Stored records
--------------------
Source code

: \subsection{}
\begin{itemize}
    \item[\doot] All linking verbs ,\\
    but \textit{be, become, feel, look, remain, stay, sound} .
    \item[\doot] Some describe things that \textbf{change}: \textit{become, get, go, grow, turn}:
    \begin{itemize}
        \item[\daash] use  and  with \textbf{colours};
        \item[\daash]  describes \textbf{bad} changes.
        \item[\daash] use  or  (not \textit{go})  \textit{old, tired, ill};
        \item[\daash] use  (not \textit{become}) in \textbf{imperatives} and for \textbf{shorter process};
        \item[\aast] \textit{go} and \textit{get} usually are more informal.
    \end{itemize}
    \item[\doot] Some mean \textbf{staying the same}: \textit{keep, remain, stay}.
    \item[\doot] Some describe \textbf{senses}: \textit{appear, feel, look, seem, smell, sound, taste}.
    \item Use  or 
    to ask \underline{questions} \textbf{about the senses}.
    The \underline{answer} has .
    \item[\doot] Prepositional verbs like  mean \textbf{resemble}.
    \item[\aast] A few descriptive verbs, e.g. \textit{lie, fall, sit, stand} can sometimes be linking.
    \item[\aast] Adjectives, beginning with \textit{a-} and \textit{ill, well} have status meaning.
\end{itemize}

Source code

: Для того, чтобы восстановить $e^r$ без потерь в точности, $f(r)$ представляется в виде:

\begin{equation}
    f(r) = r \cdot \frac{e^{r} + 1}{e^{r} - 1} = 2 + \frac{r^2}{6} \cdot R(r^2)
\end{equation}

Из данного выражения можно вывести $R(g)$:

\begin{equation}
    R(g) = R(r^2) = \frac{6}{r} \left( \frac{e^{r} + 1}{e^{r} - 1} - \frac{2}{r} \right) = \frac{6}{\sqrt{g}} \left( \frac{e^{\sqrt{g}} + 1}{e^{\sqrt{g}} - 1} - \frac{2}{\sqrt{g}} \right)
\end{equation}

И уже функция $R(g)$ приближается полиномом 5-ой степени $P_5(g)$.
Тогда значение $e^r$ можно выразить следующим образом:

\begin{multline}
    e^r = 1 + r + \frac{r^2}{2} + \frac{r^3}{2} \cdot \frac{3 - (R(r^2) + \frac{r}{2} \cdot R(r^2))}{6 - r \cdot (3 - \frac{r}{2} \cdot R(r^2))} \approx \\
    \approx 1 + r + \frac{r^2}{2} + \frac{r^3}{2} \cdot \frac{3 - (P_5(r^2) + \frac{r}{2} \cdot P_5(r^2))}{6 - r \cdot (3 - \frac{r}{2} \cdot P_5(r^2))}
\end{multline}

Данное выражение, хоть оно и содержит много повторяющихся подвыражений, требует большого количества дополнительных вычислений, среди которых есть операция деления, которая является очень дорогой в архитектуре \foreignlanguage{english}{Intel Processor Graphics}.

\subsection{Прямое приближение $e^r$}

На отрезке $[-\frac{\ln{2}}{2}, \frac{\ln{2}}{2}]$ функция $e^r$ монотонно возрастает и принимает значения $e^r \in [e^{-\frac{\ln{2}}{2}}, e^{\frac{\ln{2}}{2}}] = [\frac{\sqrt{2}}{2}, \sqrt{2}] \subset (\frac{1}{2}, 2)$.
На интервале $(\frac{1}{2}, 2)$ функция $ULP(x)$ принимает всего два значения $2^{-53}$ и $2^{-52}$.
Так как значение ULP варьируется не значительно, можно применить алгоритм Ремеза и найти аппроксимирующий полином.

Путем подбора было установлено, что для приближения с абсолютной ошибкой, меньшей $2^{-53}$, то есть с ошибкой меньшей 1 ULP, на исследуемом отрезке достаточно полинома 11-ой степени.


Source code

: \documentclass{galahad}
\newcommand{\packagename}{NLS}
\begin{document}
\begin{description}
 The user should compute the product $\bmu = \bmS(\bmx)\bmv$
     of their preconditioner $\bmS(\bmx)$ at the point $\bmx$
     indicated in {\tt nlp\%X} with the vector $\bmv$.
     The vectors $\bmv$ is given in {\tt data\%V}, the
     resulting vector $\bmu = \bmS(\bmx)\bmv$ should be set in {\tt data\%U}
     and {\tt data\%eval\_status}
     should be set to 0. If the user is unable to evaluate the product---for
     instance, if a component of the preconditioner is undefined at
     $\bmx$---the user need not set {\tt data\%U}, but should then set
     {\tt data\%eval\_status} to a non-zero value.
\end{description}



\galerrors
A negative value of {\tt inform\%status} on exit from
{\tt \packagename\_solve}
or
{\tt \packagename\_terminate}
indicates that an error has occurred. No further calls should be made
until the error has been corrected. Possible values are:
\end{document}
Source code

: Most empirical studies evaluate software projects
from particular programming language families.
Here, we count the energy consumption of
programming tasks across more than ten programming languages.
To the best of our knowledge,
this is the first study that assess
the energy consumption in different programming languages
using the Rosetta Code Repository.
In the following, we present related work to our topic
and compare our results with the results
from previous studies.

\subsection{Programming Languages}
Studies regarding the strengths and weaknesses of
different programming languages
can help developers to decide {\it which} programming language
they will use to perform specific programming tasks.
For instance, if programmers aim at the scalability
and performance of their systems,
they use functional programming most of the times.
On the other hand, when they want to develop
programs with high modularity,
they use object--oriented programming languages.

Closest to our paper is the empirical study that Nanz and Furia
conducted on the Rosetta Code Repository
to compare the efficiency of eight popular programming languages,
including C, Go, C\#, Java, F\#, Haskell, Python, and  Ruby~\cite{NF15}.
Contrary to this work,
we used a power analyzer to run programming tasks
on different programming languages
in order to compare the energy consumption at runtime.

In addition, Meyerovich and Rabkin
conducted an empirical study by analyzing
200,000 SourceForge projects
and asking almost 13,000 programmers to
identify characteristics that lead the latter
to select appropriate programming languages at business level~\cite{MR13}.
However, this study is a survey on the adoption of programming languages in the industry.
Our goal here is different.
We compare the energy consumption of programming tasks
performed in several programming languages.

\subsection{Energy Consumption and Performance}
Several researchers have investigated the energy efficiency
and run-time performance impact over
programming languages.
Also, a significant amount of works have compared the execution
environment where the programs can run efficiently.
--------------------
Task brief: This task calls for the number of lines in the entries that contain the string "conducted", with no accompanying text.

Reply: 2